On research cruise to the Southern Ocean

The research vessel Kronprins Haakon is on its way to the sea areas outside the Fimbulisen in Dronning Maud Land in Antarctica, where most of the research will be carried out. But some research is also happens along the way to Fimbulisen. Researcher Agneta Fransson has written a post about the work that takes place on board the ship.


The ship is now on its way from South America to Dronning Maud Land in Antarctica. Photo: Rudi Caeyers / Norwegian Polar Institute


Researcher Agneta Fransson writes about the research that she and her colleagues will do in Antarctica. Photo: Ann Kristin Balto / Norwegian Polar Institute


Agneta Fransson (left) in the laboratory together with the researchers Melissa Chierici and Hanna Kauko. Photo: Rudi Caeyers / Norwegian Polar Institute


Photo: Rudi Caeyers / Norwegian Polar Institute

The Norwegian research vessel Kronprins Haakon is steaming towards the Dronning Maud Land, Antarctica. Along the route, we are a group of chemical and biological oceanographers from Norway and South Africa that continuously collects water samples in the surface water for various analyses. At about 65°S, 41°W, the Jamaica or Rogaland fylke size iceberg B15 detached from the Ross sea shelf in 2000. Since than the iceberg has broken off pieces and the largest remaining piece B15AA was on our route. The meltwater from this iceberg may give interesting information on chemical content and its effect on the local primary production.

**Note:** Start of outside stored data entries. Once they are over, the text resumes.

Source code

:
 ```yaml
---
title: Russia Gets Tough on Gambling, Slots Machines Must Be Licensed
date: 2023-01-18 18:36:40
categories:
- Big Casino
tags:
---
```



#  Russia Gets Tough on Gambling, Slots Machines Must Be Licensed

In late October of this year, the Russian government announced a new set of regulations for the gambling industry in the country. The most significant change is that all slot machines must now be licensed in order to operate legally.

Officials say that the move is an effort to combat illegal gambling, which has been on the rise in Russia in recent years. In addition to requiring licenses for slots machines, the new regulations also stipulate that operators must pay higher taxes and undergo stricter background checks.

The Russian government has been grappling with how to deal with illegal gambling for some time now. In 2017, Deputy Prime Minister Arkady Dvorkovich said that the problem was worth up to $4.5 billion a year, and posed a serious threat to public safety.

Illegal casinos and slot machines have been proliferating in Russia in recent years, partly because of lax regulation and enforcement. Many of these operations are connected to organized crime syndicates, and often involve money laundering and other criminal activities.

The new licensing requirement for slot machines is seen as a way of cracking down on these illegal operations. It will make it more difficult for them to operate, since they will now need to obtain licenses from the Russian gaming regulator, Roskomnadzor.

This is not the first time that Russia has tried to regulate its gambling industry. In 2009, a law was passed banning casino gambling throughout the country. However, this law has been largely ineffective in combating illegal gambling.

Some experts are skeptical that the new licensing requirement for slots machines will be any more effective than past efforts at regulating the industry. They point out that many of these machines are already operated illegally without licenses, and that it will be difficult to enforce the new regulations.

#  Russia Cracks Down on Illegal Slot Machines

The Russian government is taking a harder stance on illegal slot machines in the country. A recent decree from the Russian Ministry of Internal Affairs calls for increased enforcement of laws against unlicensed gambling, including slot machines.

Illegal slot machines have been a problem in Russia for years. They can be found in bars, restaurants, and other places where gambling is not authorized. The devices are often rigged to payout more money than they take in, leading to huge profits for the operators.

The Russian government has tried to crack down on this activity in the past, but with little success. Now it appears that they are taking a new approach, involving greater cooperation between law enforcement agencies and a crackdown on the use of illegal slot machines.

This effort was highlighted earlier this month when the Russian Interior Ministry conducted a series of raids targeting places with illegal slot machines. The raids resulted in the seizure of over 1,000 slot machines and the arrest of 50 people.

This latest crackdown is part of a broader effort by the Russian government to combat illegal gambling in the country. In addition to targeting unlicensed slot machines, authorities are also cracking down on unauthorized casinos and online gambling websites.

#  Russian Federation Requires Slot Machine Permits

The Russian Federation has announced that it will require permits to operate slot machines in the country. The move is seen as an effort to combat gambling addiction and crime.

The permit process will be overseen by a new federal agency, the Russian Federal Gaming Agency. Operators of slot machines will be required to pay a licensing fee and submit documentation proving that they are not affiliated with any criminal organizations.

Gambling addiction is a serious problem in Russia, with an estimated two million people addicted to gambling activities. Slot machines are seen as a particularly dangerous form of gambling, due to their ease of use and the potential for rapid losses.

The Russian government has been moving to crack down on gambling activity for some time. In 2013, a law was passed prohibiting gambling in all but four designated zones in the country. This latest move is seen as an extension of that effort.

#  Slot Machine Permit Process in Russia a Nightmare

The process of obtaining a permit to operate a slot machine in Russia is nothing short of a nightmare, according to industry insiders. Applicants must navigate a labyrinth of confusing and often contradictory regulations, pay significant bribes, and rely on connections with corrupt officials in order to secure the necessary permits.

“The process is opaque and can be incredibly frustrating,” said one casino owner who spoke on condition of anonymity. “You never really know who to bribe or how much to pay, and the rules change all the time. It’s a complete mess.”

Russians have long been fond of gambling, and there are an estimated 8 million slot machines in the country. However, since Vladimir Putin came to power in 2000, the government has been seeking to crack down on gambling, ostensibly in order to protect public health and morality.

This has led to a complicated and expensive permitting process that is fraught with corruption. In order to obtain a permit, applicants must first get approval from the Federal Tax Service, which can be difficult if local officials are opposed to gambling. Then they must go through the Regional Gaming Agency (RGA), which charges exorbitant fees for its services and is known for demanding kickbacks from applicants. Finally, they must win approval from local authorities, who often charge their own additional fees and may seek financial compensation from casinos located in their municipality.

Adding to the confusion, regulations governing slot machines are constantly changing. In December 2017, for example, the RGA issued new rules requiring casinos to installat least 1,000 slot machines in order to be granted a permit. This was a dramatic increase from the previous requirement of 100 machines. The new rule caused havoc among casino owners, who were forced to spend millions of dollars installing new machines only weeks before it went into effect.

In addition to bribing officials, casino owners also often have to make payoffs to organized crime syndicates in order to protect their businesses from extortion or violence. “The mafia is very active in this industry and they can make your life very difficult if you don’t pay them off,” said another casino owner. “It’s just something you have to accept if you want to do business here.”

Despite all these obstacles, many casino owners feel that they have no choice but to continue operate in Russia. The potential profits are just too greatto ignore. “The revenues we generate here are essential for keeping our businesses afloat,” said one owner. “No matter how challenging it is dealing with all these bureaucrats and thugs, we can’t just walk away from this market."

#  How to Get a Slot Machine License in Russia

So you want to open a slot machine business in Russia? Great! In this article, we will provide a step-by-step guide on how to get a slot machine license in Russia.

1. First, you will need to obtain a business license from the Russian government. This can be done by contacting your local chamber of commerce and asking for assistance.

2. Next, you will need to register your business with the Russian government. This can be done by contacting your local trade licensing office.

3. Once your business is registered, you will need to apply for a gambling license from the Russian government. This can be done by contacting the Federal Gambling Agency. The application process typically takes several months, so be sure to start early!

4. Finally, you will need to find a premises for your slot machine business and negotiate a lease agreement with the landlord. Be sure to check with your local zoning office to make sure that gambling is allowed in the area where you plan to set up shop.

Southern Ocean is generally limited with regard to iron, which is known to limit primary production, hence the ocean uptake of atmospheric CO2. Icebergs can act as a source of iron, where the meltwater can affect the water chemistry, biology and ocean CO2 uptake. For this particular iceberg study, we measured the chemical and biological variables such as chlorophyll a, photosynthetic efficiency, phytoplankton community structure, dissolved iron, partial pressure of CO2 (pCO2), pH, alkalinity, dissolved oxygen and isotopic oxygen ratio, to investigate how the iceberg influences the surrounding iron-poor water. For trace-metal clean water, the South African scientists deployed a trace metal clean torpedo fish pump in the surface water at 5 m, for measurements of dissolved iron. For all other variables, we used the ship's water intake at 4 m for water sampling as well as continuous measurements of pCO2, dissolved oxygen, salinity and temperature.

In the water before reaching the iceberg, surface-water pCO2 was higher than atmospheric pCO2 of 405 µatm, and the chlorophyll-fluorescence data was insignificant, which indicates that the biomass was low. Near the iceberg, we expect a decrease in pCO2 and an increase in chlorophyll a due to photosynthesis in iron-rich water.

Preliminary surface water pCO2 data from previous cruise show that the surface water and atmospheric pCO2 are almost the same (about 405 µatm) in the region north of where we are passing now. Lower surface pCO2 could be due to biological CO2 uptake, which means that the ocean acts as a CO2 sink. Some areas have higher surface pCO2 than atmospheric levels, which means that there could be upwelling of CO2-rich sub-surface water, resulting in ocean outgassing of CO2 (ocean CO2 source).